• YOUR ASSIGNMENT: Using the records below, find how many lines hold the word "clicando" and reply with only that number.

──────── EXERCISE DATA ────────

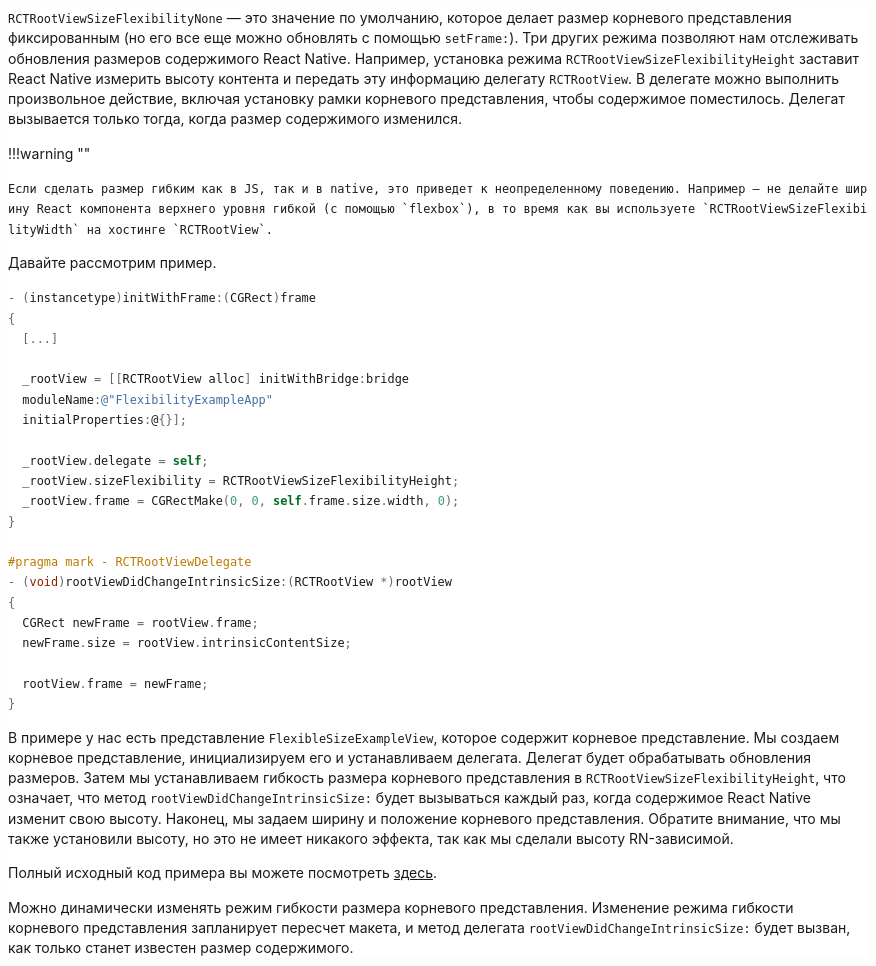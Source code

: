 `RCTRootViewSizeFlexibilityNone` — это значение по умолчанию, которое делает размер корневого представления фиксированным (но его все еще можно обновлять с помощью `setFrame:`). Три других режима позволяют нам отслеживать обновления размеров содержимого React Native. Например, установка режима `RCTRootViewSizeFlexibilityHeight` заставит React Native измерить высоту контента и передать эту информацию делегату `RCTRootView`. В делегате можно выполнить произвольное действие, включая установку рамки корневого представления, чтобы содержимое поместилось. Делегат вызывается только тогда, когда размер содержимого изменился.

!!!warning ""

    Если сделать размер гибким как в JS, так и в native, это приведет к неопределенному поведению. Например — не делайте ширину React компонента верхнего уровня гибкой (с помощью `flexbox`), в то время как вы используете `RCTRootViewSizeFlexibilityWidth` на хостинге `RCTRootView`.

Давайте рассмотрим пример.

```objectivec title='FlexibleSizeExampleView.m'
- (instancetype)initWithFrame:(CGRect)frame
{
  [...]

  _rootView = [[RCTRootView alloc] initWithBridge:bridge
  moduleName:@"FlexibilityExampleApp"
  initialProperties:@{}];

  _rootView.delegate = self;
  _rootView.sizeFlexibility = RCTRootViewSizeFlexibilityHeight;
  _rootView.frame = CGRectMake(0, 0, self.frame.size.width, 0);
}

#pragma mark - RCTRootViewDelegate
- (void)rootViewDidChangeIntrinsicSize:(RCTRootView *)rootView
{
  CGRect newFrame = rootView.frame;
  newFrame.size = rootView.intrinsicContentSize;

  rootView.frame = newFrame;
}
```

В примере у нас есть представление `FlexibleSizeExampleView`, которое содержит корневое представление. Мы создаем корневое представление, инициализируем его и устанавливаем делегата. Делегат будет обрабатывать обновления размеров. Затем мы устанавливаем гибкость размера корневого представления в `RCTRootViewSizeFlexibilityHeight`, что означает, что метод `rootViewDidChangeIntrinsicSize:` будет вызываться каждый раз, когда содержимое React Native изменит свою высоту. Наконец, мы задаем ширину и положение корневого представления. Обратите внимание, что мы также установили высоту, но это не имеет никакого эффекта, так как мы сделали высоту RN-зависимой.

Полный исходный код примера вы можете посмотреть [здесь](https://github.com/facebook/react-native/blob/main/packages/rn-tester/RNTester/NativeExampleViews/FlexibleSizeExampleView.m).

Можно динамически изменять режим гибкости размера корневого представления. Изменение режима гибкости корневого представления запланирует пересчет макета, и метод делегата `rootViewDidChangeIntrinsicSize:` будет вызван, как только станет известен размер содержимого.
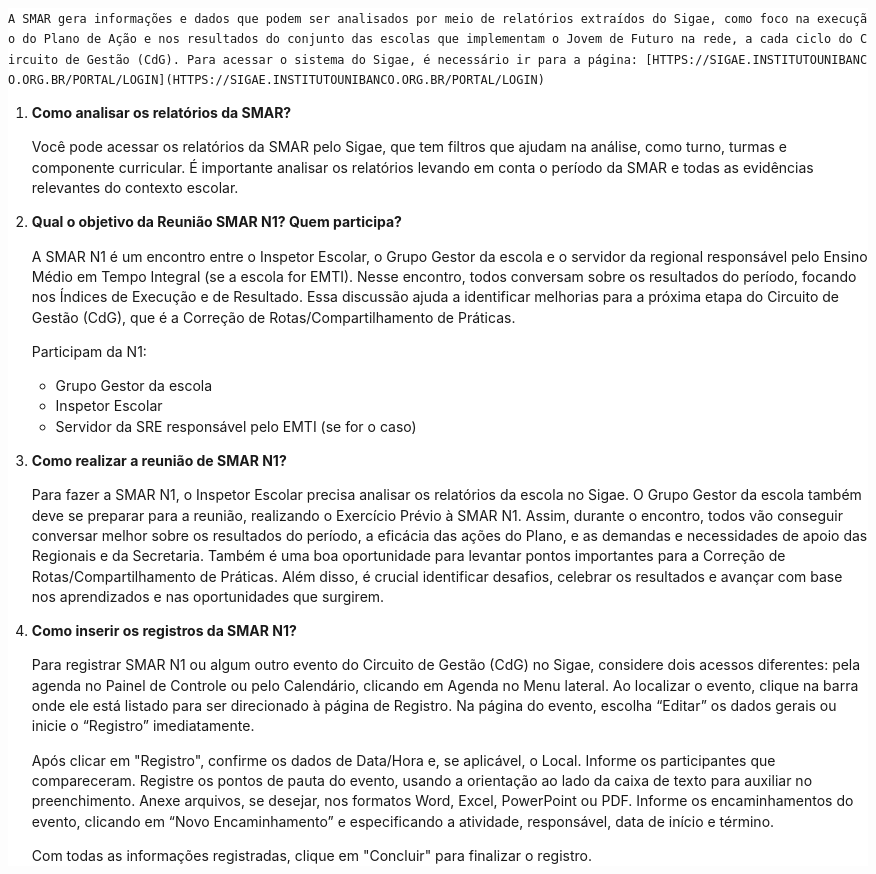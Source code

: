     A SMAR gera informações e dados que podem ser analisados por meio de relatórios extraídos do Sigae, como foco na execução do Plano de Ação e nos resultados do conjunto das escolas que implementam o Jovem de Futuro na rede, a cada ciclo do Circuito de Gestão (CdG). Para acessar o sistema do Sigae, é necessário ir para a página: [HTTPS://SIGAE.INSTITUTOUNIBANCO.ORG.BR/PORTAL/LOGIN](HTTPS://SIGAE.INSTITUTOUNIBANCO.ORG.BR/PORTAL/LOGIN)

1.  **Como analisar os relatórios da SMAR?**

    Você pode acessar os relatórios da SMAR pelo Sigae, que tem filtros que ajudam na análise, como turno, turmas e componente curricular. É importante analisar os relatórios levando em conta o período da SMAR e todas as evidências relevantes do contexto escolar.

1.  **Qual o objetivo da Reunião SMAR N1? Quem participa?**

    A SMAR N1 é um encontro entre o Inspetor Escolar, o Grupo Gestor da escola e o servidor da regional responsável pelo Ensino Médio em Tempo Integral (se a escola for EMTI). Nesse encontro, todos conversam sobre os resultados do período, focando nos Índices de Execução e de Resultado. Essa discussão ajuda a identificar melhorias para a próxima etapa do Circuito de Gestão (CdG), que é a Correção de Rotas/Compartilhamento de Práticas.

    Participam da N1:

    -   Grupo Gestor da escola
    -   Inspetor Escolar
    -   Servidor da SRE responsável pelo EMTI (se for o caso)

1.  **Como realizar a reunião de SMAR N1?**

    Para fazer a SMAR N1, o Inspetor Escolar precisa analisar os relatórios da escola no Sigae. O Grupo Gestor da escola também deve se preparar para a reunião, realizando o Exercício Prévio à SMAR N1. Assim, durante o encontro, todos vão conseguir conversar melhor sobre os resultados do período, a eficácia das ações do Plano, e as demandas e necessidades de apoio das Regionais e da Secretaria. Também é uma boa oportunidade para levantar pontos importantes para a Correção de Rotas/Compartilhamento de Práticas. Além disso, é crucial identificar desafios, celebrar os resultados e avançar com base nos aprendizados e nas oportunidades que surgirem.

1.  **Como inserir os registros da SMAR N1?**

    Para registrar SMAR N1 ou algum outro evento do Circuito de Gestão (CdG) no Sigae, considere dois acessos diferentes: pela agenda no Painel de Controle ou pelo Calendário, clicando em Agenda no Menu lateral. Ao localizar o evento, clique na barra onde ele está listado para ser direcionado à página de Registro. Na página do evento, escolha “Editar” os dados gerais ou inicie o “Registro” imediatamente.

    Após clicar em "Registro", confirme os dados de Data/Hora e, se aplicável, o Local. Informe os participantes que compareceram. Registre os pontos de pauta do evento, usando a orientação ao lado da caixa de texto para auxiliar no preenchimento. Anexe arquivos, se desejar, nos formatos Word, Excel, PowerPoint ou PDF. Informe os encaminhamentos do evento, clicando em “Novo Encaminhamento” e especificando a atividade, responsável, data de início e término.

    Com todas as informações registradas, clique em "Concluir" para finalizar o registro.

────────

• SOLUTION FOR THIS PROBLEM: 2